Sous-Vide is a very healthy form of cooking that's especially good at making tough cuts of meats more enjoyable, since it can cook at a temperature targeted at breaking down tough collagen to make the meat more tender. But Sous-Vide cooking temperature is too low to achieve flavor-producing chemical reactions like the Maillard reaction.

For this reason, we want to follow up with some pressure-cooking for a short period of time, as a finishing process, since this can achieve the high temperatures of the flavorful Maillard reaction. As an analogy, you may have seen these newer multi-cooker appliances like the Ninja Foodi, which for example can pressure-cook a leg of chicken and then subsquently air-fry it as a finishing process to give a fried texture -- all within the same appliance.

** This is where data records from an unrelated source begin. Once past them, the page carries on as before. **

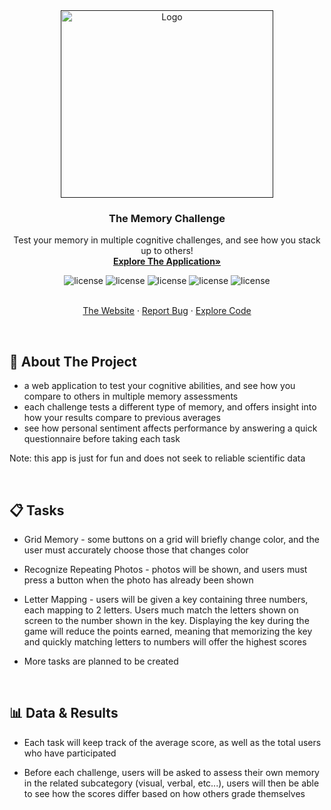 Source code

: <div align="center">
  <a href="">
    <img src="https://user-images.githubusercontent.com/105665813/211129645-848630de-8587-40cf-afe3-08e4959f63b4.png" alt="Logo" width="340" height="300">
  </a>

  <h3 align="center">The Memory Challenge</h3>

  <p align="center">
    Test your memory in multiple cognitive challenges, and see how you stack up to others!
    <br />
    <a href="https:thememorychallenge.org/"><strong>Explore The Application»</strong></a>
    </br>
    <p>
      <img src="https://img.shields.io/github/commit-activity/m/Jackson-Wozniak/The-Memory-Challenge" alt="license" />
      <img src="https://img.shields.io/tokei/lines/github/Jackson-Wozniak/The-Memory-Challenge" alt="license" />
      <img src="https://img.shields.io/github/issues/Jackson-Wozniak/The-Memory-Challenge" alt="license" />
      <img src="https://img.shields.io/github/license/Jackson-Wozniak/The-Memory-Challenge" alt="license" />
      <img src="https://img.shields.io/github/languages/count/Jackson-Wozniak/The-Memory-Challenge?color=brightgreen" alt="license" />
    </p> 
    <br />
    <a href="https://thememorychallenge.org">The Website</a>
    ·
    <a href="https://github.com/Jackson-Wozniak/The-Memory-Challenge/issues">Report Bug</a>
    ·
    <a href="https://github.com/Jackson-Wozniak/The-Memory-Challenge/src">Explore Code</a>
  </p>
</div>

<br/> 
<!-- -------------------------------------------------------------------------------------------------------------------------------------------- -->

## :pencil: About The Project <a name="Overview"></a>
* a web application to test your cognitive abilities, and see how you compare to others in multiple memory assessments
* each challenge tests a different type of memory, and offers insight into how your results compare to previous averages
* see how personal sentiment affects performance by answering a quick questionnaire before taking each task

Note: this app is just for fun and does not seek to reliable scientific data

<br/> 
<!-- -------------------------------------------------------------------------------------------------------------------------------------------- -->

## :clipboard: Tasks <a name="Tasks"></a>

* Grid Memory - some buttons on a grid will briefly change color, and the user must accurately choose those that changes color

* Recognize Repeating Photos - photos will be shown, and users must press a button when the photo has already been shown

* Letter Mapping - users will be given a key containing three numbers, each mapping to 2 letters. Users much match the letters shown on screen to 
  the number shown in the key. Displaying the key during the game will reduce the points earned, meaning that memorizing the key and quickly matching letters
  to numbers will offer the highest scores
  
* More tasks are planned to be created

<br/> 
<!-- -------------------------------------------------------------------------------------------------------------------------------------------- -->

## :bar_chart: Data & Results <a name="Data"></a>

* Each task will keep track of the average score, as well as the total users who have participated

* Before each challenge, users will be asked to assess their own memory in the related subcategory (visual, verbal, etc...), users will then be able to
  see how the scores differ based on how others grade themselves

The bag would be seated in a pressurizable vessel, of course, with cooking starting out with the Sous-Vide process. Then after that's done, we can then go into pressure-cook mode, to pressure-cook the food for a short period of time to produce the better flavors of the Maillard reaction.

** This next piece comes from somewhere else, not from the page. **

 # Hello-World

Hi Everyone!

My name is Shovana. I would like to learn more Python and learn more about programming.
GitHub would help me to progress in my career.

This would allow us to achieve the desired benefits of Sous-Vide cooking, while also achieving the desired Maillard flavors from pressure-cooking as a finishing process.

As an alternative to the pressure vessel, it would also be nice to have a version of this bag that can work in a microwave. Obviously that version can't use any metal like Mylar does, since that wouldn't work for a microwave. The bag would have to reliably/safely hold pressure, even if only for a relatively shorter period of time, perhaps with the aid of some kind of clamp that goes over the mouth of the bag. That clamp thing would have a pressure release valve, so that pressure would release from it when it goes over a certain level. The clamp thing would also have a built-in temperature probe which could poke into the meat and provide temperature feedback to the microwave appliance, which could even cook at lower Sous-Vide temperatures, before doing the higher-temperature cooking inside the pressurized bag. Hmm, maybe this last paragraph deserves a separate submission post of its own, since it would require distinct engineering. Bleh, whatever.

sanman, Apr 13 2025

Microwave Chicken Bag https://www.youtube...watch?v=8YAfvpA3caM
Cook Your Chicken in Microwave [sanman, Apr 13 2025]

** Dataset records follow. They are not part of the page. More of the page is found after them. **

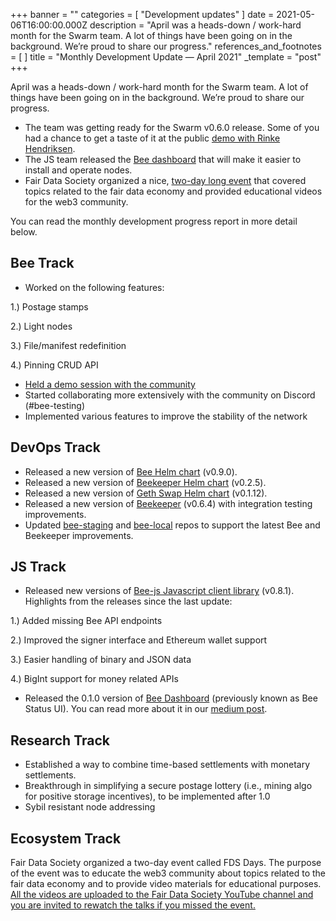 +++
banner = ""
categories = [ "Development updates" ]
date = 2021-05-06T16:00:00.000Z
description = "April was a heads-down / work-hard month for the Swarm team. A lot of things have been going on in the background. We’re proud to share our progress."
references_and_footnotes = [ ]
title = "Monthly Development Update — April 2021"
_template = "post"
+++


April was a heads-down / work-hard month for the Swarm team. A lot of things have been going on in the background. We’re proud to share our progress.

- The team was getting ready for the Swarm v0.6.0 release. Some of you had a chance to get a taste of it at the public [demo with Rinke Hendriksen](https://www.youtube.com/watch?v=8GVJeWKgoLk).
- The JS team released the [Bee dashboard](https://medium.com/ethereum-swarm/bee-dashboard-f3dcb4172b52) that will make it easier to install and operate nodes.
- Fair Data Society organized a nice, [two-day long event](https://www.youtube.com/watch?v=3-6Y-ybYu4g&list=PLM3tjfrjbdAlj--5jVvW9GohxdCjavHKi) that covered topics related to the fair data economy and provided educational videos for the web3 community.

You can read the monthly development progress report in more detail below.

## **Bee Track**

- Worked on the following features:

1\.) Postage stamps

2\.) Light nodes

3\.) File/manifest redefinition

4\.) Pinning CRUD API

- [Held a demo session with the community](https://www.youtube.com/watch?v=8GVJeWKgoLk)
- Started collaborating more extensively with the community on Discord (#bee-testing)
- Implemented various features to improve the stability of the network

## **DevOps Track**

- Released a new version of [Bee Helm chart](https://github.com/ethersphere/helm/tree/master/charts/bee) (v0.9.0).
- Released a new version of [Beekeeper Helm chart](https://github.com/ethersphere/helm/tree/master/charts/beekeeper) (v0.2.5).
- Released a new version of [Geth Swap Helm chart](https://github.com/ethersphere/helm/tree/master/charts/geth-swap) (v0.1.12).
- Released a new version of [Beekeeper](https://github.com/ethersphere/beekeeper) (v0.6.4) with integration testing improvements.
- Updated [bee-staging](https://github.com/ethersphere/bee-staging) and [bee-local](https://github.com/ethersphere/bee-local) repos to support the latest Bee and Beekeeper improvements.

## **JS Track**

- Released new versions of [Bee-js Javascript client library](https://github.com/ethersphere/bee-js) (v0.8.1). Highlights from the releases since the last update:

1\.) Added missing Bee API endpoints

2\.) Improved the signer interface and Ethereum wallet support

3\.) Easier handling of binary and JSON data

4\.) BigInt support for money related APIs

- Released the 0.1.0 version of [Bee Dashboard](https://github.com/ethersphere/bee-dashboard) (previously known as Bee Status UI). You can read more about it in our [medium post](https://medium.com/ethereum-swarm/bee-dashboard-f3dcb4172b52).

## **Research Track**

- Established a way to combine time-based settlements with monetary settlements.
- Breakthrough in simplifying a secure postage lottery (i.e., mining algo for positive storage incentives), to be implemented after 1.0
- Sybil resistant node addressing

## **Ecosystem Track**

Fair Data Society organized a two-day event called FDS Days. The purpose of the event was to educate the web3 community about topics related to the fair data economy and to provide video materials for educational purposes. [All the videos are uploaded to the Fair Data Society YouTube channel and you are invited to rewatch the talks if you missed the event.](https://www.youtube.com/watch?v=3-6Y-ybYu4g&list=PLM3tjfrjbdAlj--5jVvW9GohxdCjavHKi)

QuickCusine Bags https://www.youtube...watch?v=KknI3RAEhXQ
another microwaveable chicken bag, but without the previous annoying music [sanman, Apr 13 2025]

Retort Pouches https://www.youtube.com/@Steve1989MRE
Virtually every MRE has one. [minoradjustments, Apr 14 2025]

[link]






       Smells good. [+]
pertinax, Apr 13 2025
  

       Tasty, tasty microplastics [+]
Voice, Apr 13 2025
  

       Not a problem, make it out of asbestos. [+]
doctorremulac3, Apr 13 2025
  

       @Voice: well, the Mylar would have the metal foil coating which would be what contacts the food, not the plastic side. For the microwave-friendly version, we' could use food-grade silicone for the bag.
sanman, Apr 14 2025
  

       Pressure cookers only get to ~121°C. So if Mylar were nylon (commonly PA-6) then it would be fine up to 200°C or so. It's not nylon though, it's PET which starts glass transition at 100°C or so. All the other common food vacuum bag materials are similar, it's the low melting temp that makes them quick and easy to seal.   

       The pressure in a pressure cooker is also not a problem in this setting, since you've vacuumed all the gas out, the contents is essentially a liquid-solid mix. In a pressure cooker you get maybe a couple of atmospheres of pressure acting on the bag, but the contents compresses minimally leading to no net forces. A bit like how fish don't crush at large depths, it's only us gas breathers that have problems.   

       In a microwave, the pressure DOES become a problem. You microwave in a sealed bag and some of the water boils and generates steam. That steam pressure will rise until you stop adding energy or something fails.   

       Microwave pressure cookers are a thing, although they're a bit of an engineering challenge and largely an unnecessary overcomplication.
bs0u0155, Apr 14 2025
  

       //Pressure cookers only get to ~121°C//   

       That depends on the pressure, which depends on how much ill-advised aftermarket modification has been done to the safety valve and pressure regulator.